|Title||On the origins of sex-based differences in respiratory disorders: Lessons and hypotheses from stress neuroendocrinology in developing rats.|
|Publication Type||Journal Article|
|Year of Publication||2017|
|Authors||Rousseau, J-P, Tenorio-Lopes, L, Baldy, C, Janes, TAdele, Fournier, S, Kinkead, R|
|Journal||Respir Physiol Neurobiol|
|Date Published||2017 Nov|
The environment plays a critical role in shaping development and function of the brain. Stress, especially when experienced early in life, can interfere with these processes. In the context of respiratory control, perinatal stress can therefore alter the ability to achieve the "fine-tuning" necessary for proper detection of chemosensory stimuli and production of an adequate motor (respiratory) command.

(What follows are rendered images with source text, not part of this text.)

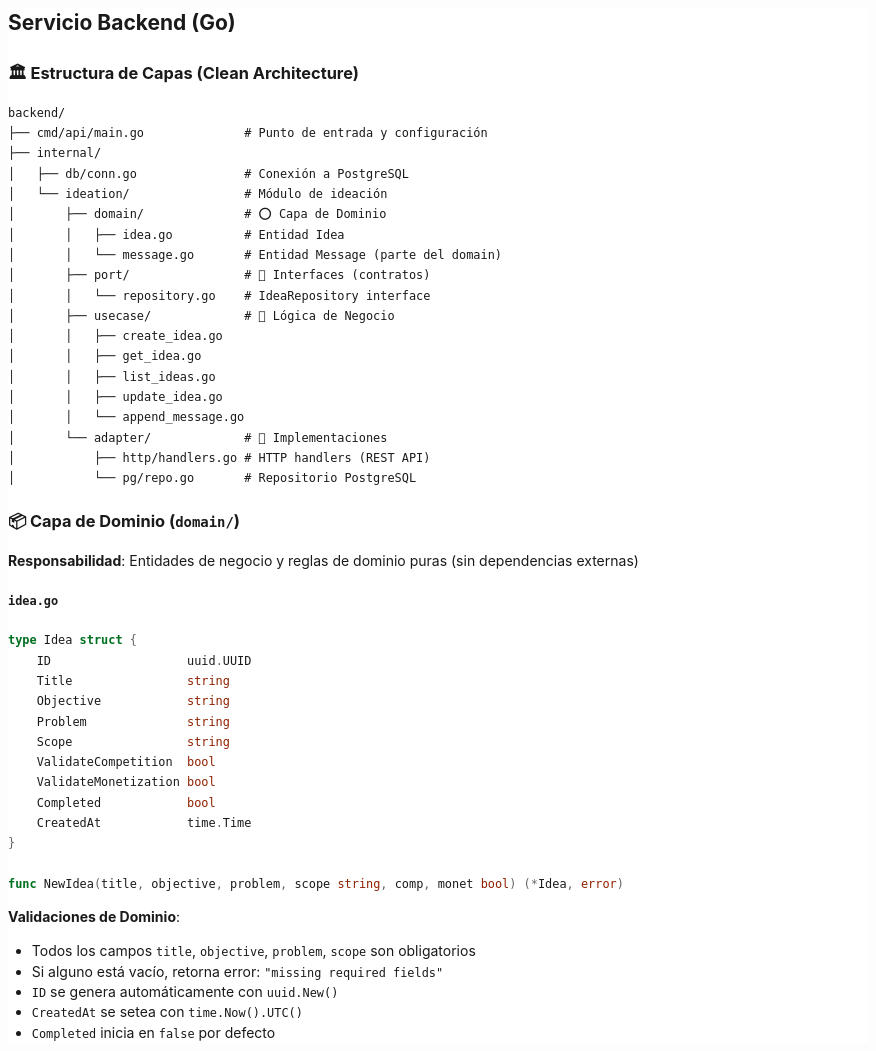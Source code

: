 
## Servicio Backend (Go)

### 🏛️ Estructura de Capas (Clean Architecture)

```
backend/
├── cmd/api/main.go              # Punto de entrada y configuración
├── internal/
│   ├── db/conn.go               # Conexión a PostgreSQL
│   └── ideation/                # Módulo de ideación
│       ├── domain/              # ⭕ Capa de Dominio
│       │   ├── idea.go          # Entidad Idea
│       │   └── message.go       # Entidad Message (parte del domain)
│       ├── port/                # 🔌 Interfaces (contratos)
│       │   └── repository.go    # IdeaRepository interface
│       ├── usecase/             # 💼 Lógica de Negocio
│       │   ├── create_idea.go
│       │   ├── get_idea.go
│       │   ├── list_ideas.go
│       │   ├── update_idea.go
│       │   └── append_message.go
│       └── adapter/             # 🔧 Implementaciones
│           ├── http/handlers.go # HTTP handlers (REST API)
│           └── pg/repo.go       # Repositorio PostgreSQL
```

### 📦 Capa de Dominio (`domain/`)

**Responsabilidad**: Entidades de negocio y reglas de dominio puras (sin dependencias externas)

#### `idea.go`

```go
type Idea struct {
    ID                   uuid.UUID
    Title                string
    Objective            string
    Problem              string
    Scope                string
    ValidateCompetition  bool
    ValidateMonetization bool
    Completed            bool
    CreatedAt            time.Time
}

func NewIdea(title, objective, problem, scope string, comp, monet bool) (*Idea, error)
```

**Validaciones de Dominio**:
- Todos los campos `title`, `objective`, `problem`, `scope` son obligatorios
- Si alguno está vacío, retorna error: `"missing required fields"`
- `ID` se genera automáticamente con `uuid.New()`
- `CreatedAt` se setea con `time.Now().UTC()`
- `Completed` inicia en `false` por defecto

Depending on the timing, intensity, and duration, the detrimental consequences of perinatal exposure to adverse conditions on the respiratory network become manifest at various life stages and can persist into adulthood. During early life, respiratory diseases commonly associated with dysfunction of neural networks include apnea of prematurity (AOP) and cardio-respiratory failure leading to sudden infant death syndrome (SIDS). Sleep disordered breathing (SDB) can occur at various life stages, including adulthood. Regardless of age, a common element of these disorders is their greater prevalence in males. While this sexual dimorphism points to a potential role of sex hormones, our understanding of the neuroendocrine mechanisms remain poorly understood. In addition to their modulatory influence on breathing, gonadal hormones regulate sexual differentiation of the brain. Stress alters these effects, and over the years our laboratory has used various perinatal stress protocols to gain insight into the origins of sex-based differences in respiratory disorders. This review discusses our recent advances with a focus on the sex-specific impact of early life stress on O2-chemoreflex function both in newborn and adult rats. We conclude by discussing the basic principles emerging from this work, potential mechanisms, and clinical relevance.